И, наконец, так называемая кухня - комната с печью; так называемая потому, что кухней она перестала быть ещё тогда, когда моя бабушка училась в школе. Родители бабушки обзавелись газовой плитой и устроили кухню в коридоре, а старая кухня превратилась в комнату с печью. В комнате была кровать, тумба и стол. Эта комната меня почему-то пугала. Вспомнить о ней больше нечего.
VII
Каждый год, летом, в старом бабушкином доме, я становился счастливым. Лето - особенная пора. В детстве его всегда ждёшь жадно и с трепетом, невыносимо долгий, сперва холодный, а затем дразняще-весенний год; ждёшь с радостью в сердце; ждёшь, и не можешь дождаться; ждёшь, а оно всё не наступает, не наступает, а затем, - внезапно, - когда уже как будто и позабыл о нём, и перестал ждать, оно приходит - жаркое и чудесное.
Моим летом был кот в сапогах на ковре в спальне, книжный шкаф прадеда, письменный стол в жёлтой ткани, футбол под орехами, спрятанное во дворе солнце, акация и скворечник...

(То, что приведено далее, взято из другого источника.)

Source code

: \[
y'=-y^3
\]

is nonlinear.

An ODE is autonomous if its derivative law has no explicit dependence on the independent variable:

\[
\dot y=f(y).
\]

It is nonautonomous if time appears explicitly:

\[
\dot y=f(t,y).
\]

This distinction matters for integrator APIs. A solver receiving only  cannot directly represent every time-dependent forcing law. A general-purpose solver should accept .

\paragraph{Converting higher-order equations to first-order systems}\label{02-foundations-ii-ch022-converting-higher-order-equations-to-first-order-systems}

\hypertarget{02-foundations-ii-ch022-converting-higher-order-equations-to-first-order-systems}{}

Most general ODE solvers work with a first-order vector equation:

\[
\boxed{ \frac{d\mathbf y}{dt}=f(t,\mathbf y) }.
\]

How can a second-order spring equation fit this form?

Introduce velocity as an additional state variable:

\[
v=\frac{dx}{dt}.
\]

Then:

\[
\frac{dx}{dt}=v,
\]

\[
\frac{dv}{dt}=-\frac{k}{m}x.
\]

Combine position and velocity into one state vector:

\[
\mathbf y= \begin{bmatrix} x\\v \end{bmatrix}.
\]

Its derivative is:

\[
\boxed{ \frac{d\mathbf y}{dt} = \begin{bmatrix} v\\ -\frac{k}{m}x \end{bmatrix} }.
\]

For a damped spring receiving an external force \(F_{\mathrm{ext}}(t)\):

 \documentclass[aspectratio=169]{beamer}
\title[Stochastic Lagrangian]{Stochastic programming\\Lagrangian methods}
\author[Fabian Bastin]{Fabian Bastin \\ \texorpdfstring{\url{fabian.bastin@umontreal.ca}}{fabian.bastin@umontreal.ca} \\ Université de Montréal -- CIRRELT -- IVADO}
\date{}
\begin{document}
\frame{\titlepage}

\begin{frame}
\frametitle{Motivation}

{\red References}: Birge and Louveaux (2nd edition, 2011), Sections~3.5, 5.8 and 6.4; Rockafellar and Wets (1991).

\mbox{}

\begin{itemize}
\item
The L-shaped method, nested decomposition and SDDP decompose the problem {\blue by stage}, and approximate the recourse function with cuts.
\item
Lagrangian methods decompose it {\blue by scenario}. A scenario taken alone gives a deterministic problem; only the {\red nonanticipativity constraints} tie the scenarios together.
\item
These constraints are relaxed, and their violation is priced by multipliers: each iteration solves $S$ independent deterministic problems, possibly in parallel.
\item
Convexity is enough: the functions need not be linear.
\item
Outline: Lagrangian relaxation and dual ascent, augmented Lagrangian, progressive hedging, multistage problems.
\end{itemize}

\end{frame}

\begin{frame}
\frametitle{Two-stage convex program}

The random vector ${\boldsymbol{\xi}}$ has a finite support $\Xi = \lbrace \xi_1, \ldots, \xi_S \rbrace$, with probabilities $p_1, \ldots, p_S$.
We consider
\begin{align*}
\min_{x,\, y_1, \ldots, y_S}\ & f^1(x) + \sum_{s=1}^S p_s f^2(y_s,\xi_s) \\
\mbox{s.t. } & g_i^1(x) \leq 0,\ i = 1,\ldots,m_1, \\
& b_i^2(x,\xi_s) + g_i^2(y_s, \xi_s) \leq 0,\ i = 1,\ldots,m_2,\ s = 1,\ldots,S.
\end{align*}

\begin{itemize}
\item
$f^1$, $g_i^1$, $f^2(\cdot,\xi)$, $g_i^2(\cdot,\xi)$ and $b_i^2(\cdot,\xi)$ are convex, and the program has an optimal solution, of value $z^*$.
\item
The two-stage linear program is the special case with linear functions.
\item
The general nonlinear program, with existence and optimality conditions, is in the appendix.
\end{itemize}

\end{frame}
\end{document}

Моим летом был переулок Счастливый, дом 3.
VIII
Мой отец продал этот дом тотчас после смерти бабушки, - посоветовавшись с мамой, которая сказала, что ей всё равно, и Мариной Григорьевной (ей наследство от папы было, по её собственным словам, ни к чему), он просто избавился от него, как избавляются от линялой, заношенной куртки.
Я тогда был уже не ребёнком, но ещё и не взрослым, - так, затерялся где-то между отрочеством и юностью; тринадцать лет - важный возраст: приходит пора забывать о детских забавах и учиться взрослой, ответственной жизни.
Я хорошо помню, как незадолго до смерти бабушки, мне грезилось, что я - хозяин "нашего дома"; воображение моё рисовало интригующие, заманчивые картины: вот я, с бородой, в соломенной шляпе, в пыльных штанах, без рубашки, сажаю во дворе фруктовое дерево - яблоню или грушу; неподалёку от меня - красавица-жена, в лёгком весеннем платьице, стирает в тазу, - на голове у неё - косынка, из-под косынки выбивается прядь волос, падает ей на лицо (а лицо у жены по-деревенски румяное), и она всё гонит эту прядь от себя, дует на неё, и не может прогнать; за огородом, где зреет картошка, под орехами прадеда четверо ребятишек - смеются и гоняют мяч, - наши дети - Гриша, Алёна, Наташа, Андрей; во дворе по-прежнему живёт солнце, но калитка уже не скрипит, деревянного заборика - нет, - на его месте - высокий, железный, на зависть соседям - забор; у забора, справа от калитки - будка, сколоченная мною и сыном, - там живёт пёс по кличке Барбос, к своим - послушный и ласковый, к чужим - лающий и суровый; в доме непременно ремонт, который делается всей семьёй, тянется годами и никогда не заканчивается; в конце двора - сарай, а в нём - куры; курей я собираюсь резать - на праздничный стол, - грядёт пир - мои родители приезжают на выходные; за калиткой, на улице - блеяние, - это коза - пасётся, чтоб давать вкусное молоко - литр в день, как писал прадед в своём дневнике.